Exercise brief:
Among the entries below, extract exactly the lines that run from the one with "Welcome to my Github profile !" through the one with "My interest in", both ends included.
+ + + + + + +
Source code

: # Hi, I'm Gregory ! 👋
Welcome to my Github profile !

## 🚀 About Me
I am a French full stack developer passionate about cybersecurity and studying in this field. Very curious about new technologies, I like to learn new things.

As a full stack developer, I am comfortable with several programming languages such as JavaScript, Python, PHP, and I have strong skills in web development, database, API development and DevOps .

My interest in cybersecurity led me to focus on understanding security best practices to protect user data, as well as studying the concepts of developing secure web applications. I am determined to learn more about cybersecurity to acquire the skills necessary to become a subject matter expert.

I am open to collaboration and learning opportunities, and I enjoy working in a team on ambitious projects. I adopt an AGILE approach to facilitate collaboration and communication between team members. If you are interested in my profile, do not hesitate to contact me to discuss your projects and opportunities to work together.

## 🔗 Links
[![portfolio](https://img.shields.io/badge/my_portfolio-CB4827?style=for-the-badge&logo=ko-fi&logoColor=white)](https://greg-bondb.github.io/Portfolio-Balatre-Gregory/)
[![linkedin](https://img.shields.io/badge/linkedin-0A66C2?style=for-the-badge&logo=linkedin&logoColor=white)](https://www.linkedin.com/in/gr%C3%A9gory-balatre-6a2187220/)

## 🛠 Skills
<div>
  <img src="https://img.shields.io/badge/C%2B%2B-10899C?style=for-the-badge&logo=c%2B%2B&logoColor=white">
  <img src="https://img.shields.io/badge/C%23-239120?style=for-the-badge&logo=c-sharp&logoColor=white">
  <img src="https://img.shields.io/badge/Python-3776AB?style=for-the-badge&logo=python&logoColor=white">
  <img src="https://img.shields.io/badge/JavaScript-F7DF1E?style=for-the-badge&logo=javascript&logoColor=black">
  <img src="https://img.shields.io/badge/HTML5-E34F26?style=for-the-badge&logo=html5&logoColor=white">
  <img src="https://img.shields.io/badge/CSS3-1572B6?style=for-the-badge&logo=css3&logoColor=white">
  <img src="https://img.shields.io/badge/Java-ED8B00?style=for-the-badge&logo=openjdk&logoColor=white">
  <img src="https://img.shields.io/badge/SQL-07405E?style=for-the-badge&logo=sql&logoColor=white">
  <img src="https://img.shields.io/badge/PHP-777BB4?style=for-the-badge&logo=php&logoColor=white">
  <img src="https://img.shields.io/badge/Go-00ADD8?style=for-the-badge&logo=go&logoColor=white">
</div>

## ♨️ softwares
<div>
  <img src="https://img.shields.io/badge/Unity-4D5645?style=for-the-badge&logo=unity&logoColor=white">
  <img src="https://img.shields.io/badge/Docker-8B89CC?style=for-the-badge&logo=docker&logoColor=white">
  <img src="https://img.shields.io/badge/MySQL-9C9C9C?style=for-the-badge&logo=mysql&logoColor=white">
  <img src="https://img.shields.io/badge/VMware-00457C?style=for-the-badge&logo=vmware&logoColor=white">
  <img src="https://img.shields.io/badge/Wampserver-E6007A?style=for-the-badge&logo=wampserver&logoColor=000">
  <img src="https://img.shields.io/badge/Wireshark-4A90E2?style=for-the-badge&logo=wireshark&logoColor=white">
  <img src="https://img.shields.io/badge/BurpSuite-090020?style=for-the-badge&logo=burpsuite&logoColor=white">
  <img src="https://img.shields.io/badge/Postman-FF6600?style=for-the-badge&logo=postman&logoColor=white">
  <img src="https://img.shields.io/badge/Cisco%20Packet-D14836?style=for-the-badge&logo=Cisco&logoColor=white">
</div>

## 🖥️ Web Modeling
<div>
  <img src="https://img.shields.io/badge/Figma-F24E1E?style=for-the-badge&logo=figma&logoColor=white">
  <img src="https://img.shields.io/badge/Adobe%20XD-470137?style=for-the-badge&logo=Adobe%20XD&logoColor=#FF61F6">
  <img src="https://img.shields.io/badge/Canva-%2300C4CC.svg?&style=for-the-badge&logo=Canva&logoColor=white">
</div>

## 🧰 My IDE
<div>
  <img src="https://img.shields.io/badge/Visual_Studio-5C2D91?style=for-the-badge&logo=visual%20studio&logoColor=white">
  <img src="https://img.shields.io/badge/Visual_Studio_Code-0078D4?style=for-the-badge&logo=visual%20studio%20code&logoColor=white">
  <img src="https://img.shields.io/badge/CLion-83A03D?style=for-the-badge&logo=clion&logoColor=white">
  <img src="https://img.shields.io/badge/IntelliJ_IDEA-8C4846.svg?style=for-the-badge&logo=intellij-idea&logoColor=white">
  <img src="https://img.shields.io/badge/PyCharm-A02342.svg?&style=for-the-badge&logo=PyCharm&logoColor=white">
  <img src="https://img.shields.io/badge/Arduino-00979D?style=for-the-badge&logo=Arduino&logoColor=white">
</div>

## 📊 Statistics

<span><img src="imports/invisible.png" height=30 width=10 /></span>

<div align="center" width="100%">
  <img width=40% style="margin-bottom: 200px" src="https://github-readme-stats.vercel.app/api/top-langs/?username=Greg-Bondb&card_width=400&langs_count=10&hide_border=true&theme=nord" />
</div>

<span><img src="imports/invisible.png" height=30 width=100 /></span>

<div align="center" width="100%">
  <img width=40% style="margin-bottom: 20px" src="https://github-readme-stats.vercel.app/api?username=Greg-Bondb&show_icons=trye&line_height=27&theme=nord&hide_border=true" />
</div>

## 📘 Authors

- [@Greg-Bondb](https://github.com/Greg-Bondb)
+ + + + + + +
Exercise answer:
Welcome to my Github profile !

## 🚀 About Me
I am a French full stack developer passionate about cybersecurity and studying in this field. Very curious about new technologies, I like to learn new things.

As a full stack developer, I am comfortable with several programming languages such as JavaScript, Python, PHP, and I have strong skills in web development, database, API development and DevOps .

My interest in cybersecurity led me to focus on understanding security best practices to protect user data, as well as studying the concepts of developing secure web applications. I am determined to learn more about cybersecurity to acquire the skills necessary to become a subject matter expert.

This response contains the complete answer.